• **WHAT THE EXERCISE ASKS**:
When the line containing "of candidates. Identification" appears in the entries below, begin printing there and stop after the line containing "uncertainty depends on"; print each of those lines exactly and no other line.

Saved entries
+++

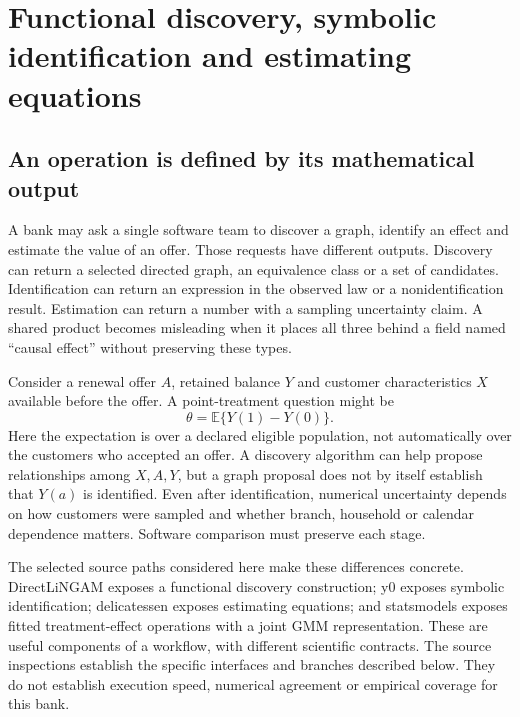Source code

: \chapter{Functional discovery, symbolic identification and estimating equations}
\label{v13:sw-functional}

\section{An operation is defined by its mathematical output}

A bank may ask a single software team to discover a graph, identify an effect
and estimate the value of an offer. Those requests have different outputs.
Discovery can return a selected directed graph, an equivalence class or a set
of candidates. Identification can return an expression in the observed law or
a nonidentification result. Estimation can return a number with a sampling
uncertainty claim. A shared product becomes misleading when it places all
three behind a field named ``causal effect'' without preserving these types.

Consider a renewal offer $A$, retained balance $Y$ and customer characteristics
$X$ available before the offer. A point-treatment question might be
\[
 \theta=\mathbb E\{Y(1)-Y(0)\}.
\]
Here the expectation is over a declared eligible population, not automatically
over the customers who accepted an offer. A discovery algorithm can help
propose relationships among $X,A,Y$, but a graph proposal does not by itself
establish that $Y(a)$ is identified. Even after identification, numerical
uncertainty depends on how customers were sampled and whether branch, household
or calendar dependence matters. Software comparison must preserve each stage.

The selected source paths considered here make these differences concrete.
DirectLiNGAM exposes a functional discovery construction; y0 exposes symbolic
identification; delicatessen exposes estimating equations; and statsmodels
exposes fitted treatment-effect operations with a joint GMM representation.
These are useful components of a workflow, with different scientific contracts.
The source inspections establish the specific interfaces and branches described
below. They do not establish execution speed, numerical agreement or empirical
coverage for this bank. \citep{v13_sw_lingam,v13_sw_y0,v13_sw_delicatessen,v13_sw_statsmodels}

+++

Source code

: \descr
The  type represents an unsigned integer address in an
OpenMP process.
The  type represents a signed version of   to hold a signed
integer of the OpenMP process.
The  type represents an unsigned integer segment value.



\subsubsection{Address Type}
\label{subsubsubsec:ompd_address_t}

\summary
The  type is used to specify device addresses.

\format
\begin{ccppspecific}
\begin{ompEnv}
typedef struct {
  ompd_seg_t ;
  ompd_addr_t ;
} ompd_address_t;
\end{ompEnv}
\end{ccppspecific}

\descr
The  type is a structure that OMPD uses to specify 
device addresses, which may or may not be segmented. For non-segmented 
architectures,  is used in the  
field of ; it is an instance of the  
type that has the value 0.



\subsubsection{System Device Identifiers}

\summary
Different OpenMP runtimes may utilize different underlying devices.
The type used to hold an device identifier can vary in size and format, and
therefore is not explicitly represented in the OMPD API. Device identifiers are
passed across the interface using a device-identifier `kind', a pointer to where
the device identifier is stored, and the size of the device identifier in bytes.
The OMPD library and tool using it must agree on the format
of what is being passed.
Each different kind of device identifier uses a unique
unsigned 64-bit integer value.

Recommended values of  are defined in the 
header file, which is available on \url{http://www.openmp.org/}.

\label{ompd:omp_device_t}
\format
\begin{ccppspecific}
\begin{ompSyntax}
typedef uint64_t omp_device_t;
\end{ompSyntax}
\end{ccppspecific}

+++

• **RESPONSE AREA**:
of candidates. Identification can return an expression in the observed law or
a nonidentification result. Estimation can return a number with a sampling
uncertainty claim. A shared product becomes misleading when it places all
three behind a field named ``causal effect'' without preserving these types.

Consider a renewal offer $A$, retained balance $Y$ and customer characteristics
$X$ available before the offer. A point-treatment question might be
\[
 \theta=\mathbb E\{Y(1)-Y(0)\}.
\]
Here the expectation is over a declared eligible population, not automatically
over the customers who accepted an offer. A discovery algorithm can help
propose relationships among $X,A,Y$, but a graph proposal does not by itself
establish that $Y(a)$ is identified. Even after identification, numerical
uncertainty depends on how customers were sampled and whether branch, household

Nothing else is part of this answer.